**Assigned task:** Pick out each line in these entries that contains the string "Course".

Pictures paired with source code

_ _ _ _ _

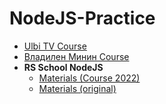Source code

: # NodeJS-Practice

* [Ulbi TV Course](https://www.youtube.com/watch?v=243pQXC5Ebs)
* [Владилен Минин Course](https://www.youtube.com/watch?v=3aGSqasVPsI)
* **RS School NodeJS**
    - [Materials (Course 2022)](./RS-School-materials)
    - [Materials (original)](https://github.com/rolling-scopes-school/tasks/tree/master/stage1/modules/node-materials)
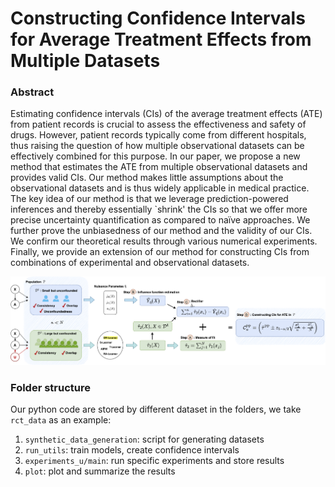 # Constructing Confidence Intervals for Average Treatment Effects from Multiple Datasets

### Abstract
Estimating confidence intervals (CIs) of the average treatment effects (ATE) from patient records is crucial to assess the effectiveness and safety of drugs. However, patient records typically come from different hospitals, thus raising the question of how multiple observational datasets can be effectively combined for this purpose. In our paper, we propose a new method that estimates the ATE from multiple observational datasets and provides valid CIs. Our method makes little assumptions about the observational datasets and is thus widely applicable in medical practice. The key idea of our method is that we leverage prediction-powered inferences and thereby essentially `shrink' the CIs so that we offer more precise uncertainty quantification as compared to naïve approaches. We further prove the unbiasedness of our method and the validity of our CIs. We confirm our theoretical results through various numerical experiments. Finally, we provide an extension of our method for constructing CIs from combinations of experimental and observational datasets. 

![Overview of our method](figs/flowchart_ppi.png)

### Folder structure

Our python code are stored by different dataset in the folders, we take `rct_data` as an example:

1. `synthetic_data_generation`: script for generating datasets
2. `run_utils`: train models, create confidence intervals
3. `experiments_u/main`: run specific experiments and store results
4. `plot`: plot and summarize the results

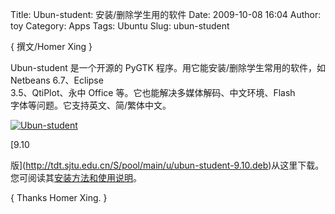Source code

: Title: Ubun-student: 安装/删除学生用的软件
Date: 2009-10-08 16:04
Author: toy
Category: Apps
Tags: Ubuntu
Slug: ubun-student

{ 撰文/Homer Xing }

Ubun-student 是一个开源的 PyGTK 程序。用它能安装/删除学生常用的软件，如
Netbeans 6.7、Eclipse  
3.5、QtiPlot、永中 Office 等。它也能解决多媒体解码、中文环境、Flash  
字体等问题。它支持英文、简/繁体中文。

[![Ubun-student](http://i.linuxtoy.org/images/2009/10/ubun\_student-thumb.png)](http://i.linuxtoy.org/images/2009/10/ubun\_student.png)

[9.10  

版](http://tdt.sjtu.edu.cn/S/pool/main/u/ubun-student-9.10.deb)从这里下载。您可阅读其[安装方法和使用说明](http://tdt.sjtu.edu.cn/S/)。

{ Thanks Homer Xing. }
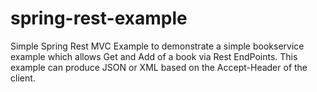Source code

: spring-rest-example
===================

Simple Spring Rest MVC Example to demonstrate a simple bookservice example which allows Get and Add of a book via
Rest EndPoints. This example can produce JSON or XML based on the Accept-Header of the client.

_ _ _ _ _

**Answer below:**
* [Ulbi TV Course](https://www.youtube.com/watch?v=243pQXC5Ebs)
* [Владилен Минин Course](https://www.youtube.com/watch?v=3aGSqasVPsI)
    - [Materials (Course 2022)](./RS-School-materials)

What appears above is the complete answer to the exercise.